Asking MEMORY.DMP and Volatility to make up

volatility:forensics

A few days ago I've posted RE category write-ups from the KnightCTF 2023. Another category I've looked at – quite intensely at that – was forensics. While this blog post isn't a write-up for that category, I still wanted (and well, was asked to actually) write down some steps I took to make Volatility work with MEMORY.DMP file provided in the "Take care of this" challenge series. Or actually steps I took to convert MEMORY.DMP into something volatility could work with. I have to add that I didn't get the flags for these challenges*, so again, this isn't a write-up.
* It turned out that the flags weren't based on the MEMORY.DMP – the sole resource provided – at all due to an oversight in challenge creation. It was a pretty amusing situation we've learnt about after the CTF, but what can you do.

Let's start by stating the problem: neither Volatility 2 nor Volatility 3 were able to use MEMORY.DMP as input. WinDBG on the other hand had no issues at all, so we knew the file was correct.

$ python2 vol.py --profile Win7SP1x64 -f ../MEMORY.DMP pslist
Volatility Foundation Volatility Framework 2.6
No suitable address space mapping found
Tried to open image as:
 MachOAddressSpace: mac: need base
 LimeAddressSpace: lime: need base
 WindowsHiberFileSpace32: No base Address Space
 WindowsCrashDumpSpace64BitMap: No base Address Space
 WindowsCrashDumpSpace64: No base Address Space
...

If you're unfamiliar with Volatility, it's an open-source forensics framework written in Python 2 and Python 3 respectively, which allows an investigator to run queries on computer system's memory dumps. Technically it understands internal Windows and Linux kernel memory objects and can walk through them to do stuff like listing running processes, dumping console buffers or the content of the clipboard, digging through the registry (it's in-memory version), etc. See this example for instance. Pretty neat tool!

Some theory on how Volatility works

As said, the input is a system memory dump. These however come in different shapes and sizes, depending on how one might have acquired it. For example, the one common source is a Blue Screen of Death-time automatic memory dump creation – it's usual purpose is to allow folks to put it in WinDBG and figure out why the system crashed. Another typical example includes providing a raw dump of physical memory – these can be acquired in a multitude of ways, though they don't really include any useful metadata (will get to this later). Either way, usually what you get is a dump of physical memory – physical being the keyword here.
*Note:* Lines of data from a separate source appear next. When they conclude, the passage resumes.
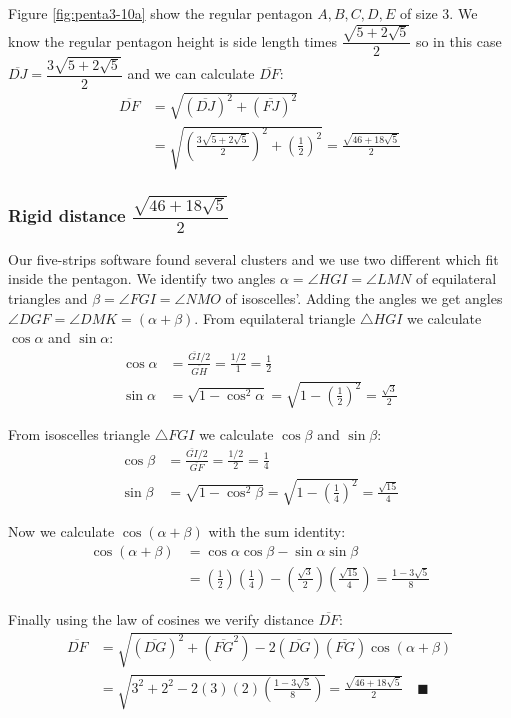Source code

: \documentclass[11pt]{article}
\begin{document}
Figure \ref{fig:penta3-10a} show the regular pentagon $A,B,C,D,E$ of size $3$. We know the regular pentagon height is side length times $\dfrac{\sqrt{5+2\sqrt5}}2$ so in this case $\overline{DJ} = \dfrac{3\sqrt{5+2\sqrt5}}2$ and we can calculate $\overline{DF}$:
\begin{align}
\overline{DF} &= \sqrt{(\overline{DJ})^2 + (\overline{FJ})^2}\nonumber\\
 &= \sqrt{\left(\frac{3\sqrt{5+2\sqrt5}}2\right)^2 + \left(\frac{1}2\right)^2}
 = \frac{\sqrt{46+18\sqrt5}}2
\end{align}

\subsubsection{Rigid distance $\dfrac{\sqrt{46+18\sqrt5}}2$}

Our five-strips software found several clusters and we use two different which fit inside the pentagon. We identify two angles $\alpha = \angle{HGI} = \angle{LMN}$ of equilateral triangles and $\beta = \angle{FGI} = \angle{NMO}$ of isoscelles'. Adding the angles we get angles $\angle{DGF} = \angle{DMK} = (\alpha + \beta)$. From equilateral triangle $\triangle{HGI}$ we calculate $\cos\alpha$ and $\sin\alpha$:
\begin{align}
\cos\alpha &= \frac{\overline{GI} / 2}{\overline{GH}} = \frac{1 / 2}1 = \frac{1}2\\
\sin\alpha &= \sqrt{1 - \cos^2\alpha} = \sqrt{1 - \left(\frac{1}2\right)^2} = \frac{\sqrt3}2
\end{align}

From isoscelles triangle $\triangle{FGI}$ we calculate $\cos\beta$ and $\sin\beta$:
\begin{align}
\cos\beta &= \frac{\overline{GI} / 2}{\overline{GF}} = \frac{1 / 2}2 = \frac{1}4\\
\sin\beta &= \sqrt{1 - \cos^2\beta} = \sqrt{1 - \left(\frac{1}4\right)^2} = \frac{\sqrt{15}}4
\end{align}

Now we calculate $\cos(\alpha+\beta)$ with the sum identity:
\begin{align}
\cos(\alpha+\beta) &= \cos\alpha\cos\beta - \sin\alpha\sin\beta \nonumber\\
 &= \left(\frac{1}2\right)\left(\frac{1}4\right)
  -\left(\frac{\sqrt3}2\right)\left(\frac{\sqrt{15}}4\right)
 = \frac{1 - 3\sqrt5}8
\end{align}

Finally using the law of cosines we verify distance $\overline{DF}$:
\begin{align}
\overline{DF} &= \sqrt{(\overline{DG})^2 + (\overline{FG}^2)
 - 2(\overline{DG})(\overline{FG})\cos(\alpha+\beta)} \nonumber\\
 &= \sqrt{3^2 + 2^2 - 2(3)(2)\left(\frac{1 - 3\sqrt5}8\right)}
 = \frac{\sqrt{46+18\sqrt5}}2 \quad\blacksquare
\end{align}
\end{document}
Physical memory however won't do. That's because the great majority of the kernel structures – as well as literally everything in user-land – operates on virtual memory. So the first thing volatility has to do is basically load the proper parser for the given input format and then provide a virtual memory view for it. This can of course be done easily based on the page table structure which maps virtual addresses to physical addresses.

One important thing to note here is that there isn't just one page table structure in memory. There are a lot of them – usually one per process, though in some cases even each thread might have one. That's OK however, since even if you find only a single page table in memory you'll be able to access the process/task/thread list, and these in turn hold physical addresses of their respective page tables. This means that each process/task/thread "sees different things" in memory, though usually at least the kernel part is seen by all of them in the same way.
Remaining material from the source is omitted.